The Deportation Review Tribunal ruled that Adrian Vilceanu, 11, could remain in New Zealand despite his parents having deliberately withheld details about his costly health status from immigration officials.
But an appeal has been lodged in the High Court at Wellington by Immigration Minister David Cunliffe against the tribunal's decision to let Adrian and his parents, Cezar and Constanta Camelia Vilceanu, stay.
Mr Cunliffe said the decision raised serious immigration and legal issues.
Adrian has the rare hereditary blood condition thalassaemia major and requires monthly blood transfusions and injections up to seven times a week.
It is estimated that his treatment in the two years until January 2006 cost taxpayers $57,000 - and if he were to live to 50, that bill could rise to $5 million.
The tribunal had said that prioritising and allocating funds for healthcare in New Zealand were matters of serious public concern.
"However ... the humanitarian factors in this particular case outweigh any of these other considerations."
The tribunal had also considered the skills of Adrian's parents - his mother, an economist, is caring for the couple's healthy New Zealand-born daughter and his father is working as an aircraft engineer.

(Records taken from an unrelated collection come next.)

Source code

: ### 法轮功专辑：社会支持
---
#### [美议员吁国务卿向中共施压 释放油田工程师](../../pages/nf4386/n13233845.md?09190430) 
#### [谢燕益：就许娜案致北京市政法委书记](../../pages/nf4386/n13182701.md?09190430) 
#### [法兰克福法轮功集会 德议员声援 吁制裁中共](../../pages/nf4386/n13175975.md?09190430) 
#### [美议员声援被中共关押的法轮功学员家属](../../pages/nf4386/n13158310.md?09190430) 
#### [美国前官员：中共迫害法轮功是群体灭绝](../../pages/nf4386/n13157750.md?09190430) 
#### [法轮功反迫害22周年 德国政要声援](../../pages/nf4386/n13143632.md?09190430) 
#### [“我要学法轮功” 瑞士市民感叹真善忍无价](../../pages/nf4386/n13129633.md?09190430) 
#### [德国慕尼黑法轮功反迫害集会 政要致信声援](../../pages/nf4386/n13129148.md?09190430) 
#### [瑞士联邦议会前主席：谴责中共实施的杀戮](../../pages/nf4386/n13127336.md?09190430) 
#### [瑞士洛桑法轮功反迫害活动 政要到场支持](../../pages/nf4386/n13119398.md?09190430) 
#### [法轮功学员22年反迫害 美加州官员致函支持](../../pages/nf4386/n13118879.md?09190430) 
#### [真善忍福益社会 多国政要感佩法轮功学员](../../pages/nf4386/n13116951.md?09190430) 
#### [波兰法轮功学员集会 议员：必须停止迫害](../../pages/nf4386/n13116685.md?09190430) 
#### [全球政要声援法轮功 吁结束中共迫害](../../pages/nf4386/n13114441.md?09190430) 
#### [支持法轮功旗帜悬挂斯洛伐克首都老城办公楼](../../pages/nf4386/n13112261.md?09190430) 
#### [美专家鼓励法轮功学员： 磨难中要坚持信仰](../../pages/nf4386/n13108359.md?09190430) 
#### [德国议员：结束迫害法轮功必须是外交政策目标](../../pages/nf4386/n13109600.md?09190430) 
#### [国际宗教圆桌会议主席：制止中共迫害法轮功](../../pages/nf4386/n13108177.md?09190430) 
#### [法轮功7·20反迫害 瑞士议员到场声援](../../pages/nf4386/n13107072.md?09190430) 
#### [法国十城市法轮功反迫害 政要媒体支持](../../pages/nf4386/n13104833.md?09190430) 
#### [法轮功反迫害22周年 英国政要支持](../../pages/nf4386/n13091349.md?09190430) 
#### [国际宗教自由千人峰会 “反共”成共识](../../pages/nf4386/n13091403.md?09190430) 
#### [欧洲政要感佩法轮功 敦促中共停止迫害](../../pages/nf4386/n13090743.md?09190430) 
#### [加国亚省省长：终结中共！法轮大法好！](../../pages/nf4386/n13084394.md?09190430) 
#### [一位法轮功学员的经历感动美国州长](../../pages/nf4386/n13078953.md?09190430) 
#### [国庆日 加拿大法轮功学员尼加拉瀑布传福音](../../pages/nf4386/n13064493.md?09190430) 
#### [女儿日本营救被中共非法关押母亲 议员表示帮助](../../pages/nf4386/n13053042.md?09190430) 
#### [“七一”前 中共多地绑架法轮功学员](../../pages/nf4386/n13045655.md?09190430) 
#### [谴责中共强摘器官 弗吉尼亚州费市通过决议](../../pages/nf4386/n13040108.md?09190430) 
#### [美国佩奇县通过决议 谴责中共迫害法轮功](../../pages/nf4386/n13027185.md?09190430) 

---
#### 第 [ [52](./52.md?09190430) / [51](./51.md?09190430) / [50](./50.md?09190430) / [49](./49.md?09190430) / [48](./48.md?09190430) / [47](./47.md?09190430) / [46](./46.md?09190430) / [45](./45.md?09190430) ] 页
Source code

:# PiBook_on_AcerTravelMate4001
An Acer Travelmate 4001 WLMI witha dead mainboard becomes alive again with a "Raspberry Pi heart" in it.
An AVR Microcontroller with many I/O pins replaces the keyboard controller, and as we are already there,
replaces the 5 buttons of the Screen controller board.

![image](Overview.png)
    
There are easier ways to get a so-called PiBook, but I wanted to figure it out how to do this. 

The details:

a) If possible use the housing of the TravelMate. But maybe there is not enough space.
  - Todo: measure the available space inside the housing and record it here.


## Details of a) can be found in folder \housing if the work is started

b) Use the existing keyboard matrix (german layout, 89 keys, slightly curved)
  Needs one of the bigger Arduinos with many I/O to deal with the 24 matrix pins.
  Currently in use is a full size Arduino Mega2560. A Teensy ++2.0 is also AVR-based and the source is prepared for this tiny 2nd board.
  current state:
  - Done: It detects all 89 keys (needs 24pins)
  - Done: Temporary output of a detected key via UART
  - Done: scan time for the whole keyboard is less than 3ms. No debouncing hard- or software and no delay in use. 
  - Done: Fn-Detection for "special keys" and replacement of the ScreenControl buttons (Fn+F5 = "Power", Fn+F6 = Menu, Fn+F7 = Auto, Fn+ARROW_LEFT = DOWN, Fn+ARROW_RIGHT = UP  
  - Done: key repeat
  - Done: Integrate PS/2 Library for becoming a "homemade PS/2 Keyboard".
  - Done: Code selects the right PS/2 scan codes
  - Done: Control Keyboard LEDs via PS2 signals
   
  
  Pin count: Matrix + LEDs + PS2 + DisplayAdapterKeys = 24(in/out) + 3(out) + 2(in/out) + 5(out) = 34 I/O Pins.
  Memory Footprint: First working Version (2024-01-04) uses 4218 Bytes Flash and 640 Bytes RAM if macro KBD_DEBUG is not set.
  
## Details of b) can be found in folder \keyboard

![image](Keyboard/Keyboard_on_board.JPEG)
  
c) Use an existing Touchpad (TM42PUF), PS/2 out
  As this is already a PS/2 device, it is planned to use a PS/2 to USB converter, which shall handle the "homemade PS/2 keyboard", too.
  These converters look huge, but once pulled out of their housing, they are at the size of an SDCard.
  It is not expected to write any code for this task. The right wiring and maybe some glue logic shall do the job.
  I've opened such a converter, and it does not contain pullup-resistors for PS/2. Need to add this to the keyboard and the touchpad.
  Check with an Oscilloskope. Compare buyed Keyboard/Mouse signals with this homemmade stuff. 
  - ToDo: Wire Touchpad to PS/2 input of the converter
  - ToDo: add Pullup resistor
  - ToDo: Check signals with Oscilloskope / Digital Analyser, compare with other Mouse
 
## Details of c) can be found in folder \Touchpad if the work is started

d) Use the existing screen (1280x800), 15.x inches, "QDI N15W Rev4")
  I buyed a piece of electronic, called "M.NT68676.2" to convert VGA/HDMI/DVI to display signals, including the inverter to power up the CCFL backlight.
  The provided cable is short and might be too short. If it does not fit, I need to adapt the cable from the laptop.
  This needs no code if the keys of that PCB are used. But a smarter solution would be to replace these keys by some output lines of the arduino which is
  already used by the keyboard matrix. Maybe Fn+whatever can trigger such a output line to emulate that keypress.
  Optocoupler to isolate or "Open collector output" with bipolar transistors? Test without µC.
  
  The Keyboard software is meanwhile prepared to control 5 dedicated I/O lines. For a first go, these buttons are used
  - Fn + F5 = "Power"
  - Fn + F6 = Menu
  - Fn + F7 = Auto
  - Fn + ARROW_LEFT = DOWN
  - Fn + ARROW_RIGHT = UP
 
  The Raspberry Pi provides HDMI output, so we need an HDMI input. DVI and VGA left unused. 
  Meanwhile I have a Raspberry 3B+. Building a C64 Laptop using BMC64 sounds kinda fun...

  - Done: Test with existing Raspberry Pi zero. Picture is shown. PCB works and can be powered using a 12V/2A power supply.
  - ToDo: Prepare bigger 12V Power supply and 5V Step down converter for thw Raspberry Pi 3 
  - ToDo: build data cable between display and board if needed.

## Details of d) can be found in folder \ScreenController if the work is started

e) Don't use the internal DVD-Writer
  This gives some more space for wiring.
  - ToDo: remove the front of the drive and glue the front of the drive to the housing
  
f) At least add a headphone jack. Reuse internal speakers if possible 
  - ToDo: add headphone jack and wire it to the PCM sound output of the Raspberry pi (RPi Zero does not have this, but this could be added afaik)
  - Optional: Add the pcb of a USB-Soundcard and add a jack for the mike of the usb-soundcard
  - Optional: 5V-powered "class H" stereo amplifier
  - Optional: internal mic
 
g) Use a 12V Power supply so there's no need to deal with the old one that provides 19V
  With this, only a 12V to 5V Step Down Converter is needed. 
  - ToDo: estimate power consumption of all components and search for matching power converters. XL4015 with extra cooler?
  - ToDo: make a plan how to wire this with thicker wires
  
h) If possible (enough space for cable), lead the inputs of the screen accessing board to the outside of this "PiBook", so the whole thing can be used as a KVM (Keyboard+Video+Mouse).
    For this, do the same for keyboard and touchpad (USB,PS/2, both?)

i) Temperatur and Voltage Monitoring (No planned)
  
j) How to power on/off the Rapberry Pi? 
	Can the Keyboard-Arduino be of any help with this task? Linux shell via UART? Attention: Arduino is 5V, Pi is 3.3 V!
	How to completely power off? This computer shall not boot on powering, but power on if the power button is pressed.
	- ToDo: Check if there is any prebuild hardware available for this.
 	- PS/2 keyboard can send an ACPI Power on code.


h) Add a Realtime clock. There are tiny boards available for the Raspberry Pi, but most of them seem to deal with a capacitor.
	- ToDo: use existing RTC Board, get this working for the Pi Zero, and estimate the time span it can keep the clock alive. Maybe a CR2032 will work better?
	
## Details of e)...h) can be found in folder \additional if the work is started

The couple lied during a medical examination in Romania, incorrectly answering four questions that could have alerted authorities to the financial burden their son would present.
Immigration authorities investigated the family after being alerted by staff at Starship children's hospital in Auckland. The minister then demanded the family's residence permits be revoked but the family appealed.
In Romania Adrian's life expectancy was 20. In New Zealand he could live to 50.